In the same evaluation experiment, you can use multiple metrics to evaluate your application:

from opik.evaluation.metrics import Equals, Hallucination

equals_metric = Equals()
hallucination_metric = Hallucination()
tip

Each metric expects the data in a certain format, you will need to ensure that the task you have defined in step 1. returns the data in the correct format.

5. Run the evaluation

Now that we have the task we want to evaluate, the dataset to evaluate on, the metrics we want to evalation with, we can run the evaluation:

from opik import Opik, track, DatasetItem
from opik.evaluation import evaluate
from opik.evaluation.metrics import Equals, Hallucination
from opik.integrations.openai import track_openai
import openai

# Define the task to evaluate
openai_client = track_openai(openai.OpenAI())

MODEL = "gpt-3.5-turbo"

@track
def your_llm_application(input: str) -> str:
response = openai_client.chat.completions.create(
model=MODEL,
messages=[{"role": "user", "content": input}],
)

return response.choices[0].message.content

# Define the evaluation task
def evaluation_task(x: DatasetItem):
return {
"input": x.input['user_question'],
"output": your_llm_application(x.input['user_question']),
"context": your_context_retriever(x.input['user_question'])
}

@track
def your_context_retriever(input: str) -> str:
return ["..."]


# Create a simple dataset
client = Opik()
try:
dataset = client.create_dataset(name="your-dataset-name")
dataset.insert([
{"input": {"user_question": "What is the capital of France?"}},
{"input": {"user_question": "What is the capital of Germany?"}},
])
except:
dataset = client.get_dataset(name="your-dataset-name")

# Define the metrics
hallucination_metric = Hallucination()


evaluation = evaluate(
experiment_name="My experiment",
dataset=dataset,
task=evaluation_task,
scoring_metrics=[hallucination_metric],
experiment_config={
"model": MODEL
}
)
tip

You can use the experiment_config parameter to store information about your evaluation task.
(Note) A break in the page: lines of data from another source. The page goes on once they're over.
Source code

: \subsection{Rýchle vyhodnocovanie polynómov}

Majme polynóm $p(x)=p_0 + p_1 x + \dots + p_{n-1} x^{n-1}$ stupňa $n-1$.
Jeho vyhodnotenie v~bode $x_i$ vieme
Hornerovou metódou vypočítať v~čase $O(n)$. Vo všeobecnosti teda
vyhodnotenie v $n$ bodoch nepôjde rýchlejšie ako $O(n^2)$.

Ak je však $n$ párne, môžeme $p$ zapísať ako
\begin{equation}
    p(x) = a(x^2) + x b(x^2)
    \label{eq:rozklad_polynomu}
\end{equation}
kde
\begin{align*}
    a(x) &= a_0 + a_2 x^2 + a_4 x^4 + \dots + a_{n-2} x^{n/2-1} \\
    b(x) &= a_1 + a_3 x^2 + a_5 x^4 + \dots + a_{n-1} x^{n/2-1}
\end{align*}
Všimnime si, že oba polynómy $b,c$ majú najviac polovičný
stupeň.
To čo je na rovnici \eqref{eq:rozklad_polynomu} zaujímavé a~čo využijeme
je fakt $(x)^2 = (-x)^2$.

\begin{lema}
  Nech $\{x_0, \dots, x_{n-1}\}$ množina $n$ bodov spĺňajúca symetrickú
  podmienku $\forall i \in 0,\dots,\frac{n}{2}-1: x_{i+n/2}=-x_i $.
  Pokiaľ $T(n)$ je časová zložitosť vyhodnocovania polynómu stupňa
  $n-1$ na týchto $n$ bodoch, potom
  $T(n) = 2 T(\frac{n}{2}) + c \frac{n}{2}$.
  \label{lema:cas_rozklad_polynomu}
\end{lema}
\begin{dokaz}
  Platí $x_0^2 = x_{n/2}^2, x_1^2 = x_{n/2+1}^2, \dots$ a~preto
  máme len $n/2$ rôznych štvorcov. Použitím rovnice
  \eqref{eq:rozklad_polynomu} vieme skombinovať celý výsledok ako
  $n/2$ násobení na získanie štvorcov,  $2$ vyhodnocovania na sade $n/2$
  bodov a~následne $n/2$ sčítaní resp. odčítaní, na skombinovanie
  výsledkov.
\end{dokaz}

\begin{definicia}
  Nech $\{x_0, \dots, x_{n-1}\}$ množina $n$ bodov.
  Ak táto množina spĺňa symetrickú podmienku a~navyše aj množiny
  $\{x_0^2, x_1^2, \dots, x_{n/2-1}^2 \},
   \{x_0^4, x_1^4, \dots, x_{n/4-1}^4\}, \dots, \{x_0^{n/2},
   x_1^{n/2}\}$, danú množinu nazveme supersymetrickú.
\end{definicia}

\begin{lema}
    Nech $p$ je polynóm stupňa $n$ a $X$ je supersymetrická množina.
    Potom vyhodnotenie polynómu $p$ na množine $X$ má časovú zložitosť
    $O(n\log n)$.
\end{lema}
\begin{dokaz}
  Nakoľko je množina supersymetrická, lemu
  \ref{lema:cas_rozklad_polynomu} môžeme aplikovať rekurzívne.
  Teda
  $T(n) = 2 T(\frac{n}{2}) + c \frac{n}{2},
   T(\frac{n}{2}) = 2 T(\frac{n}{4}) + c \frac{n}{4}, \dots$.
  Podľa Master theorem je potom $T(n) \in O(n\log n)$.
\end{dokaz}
Typically we see teams store information about the prompt template, the model used and model parameters used to evaluate the application.

Advanced usage

In order to evaluate datasets more efficiently, Opik uses multiple background threads to evaluate the dataset. If this is causing issues, you can disable these by setting task_threads and scoring_threads to 1 which will lead Opik to run all calculations in the main thread.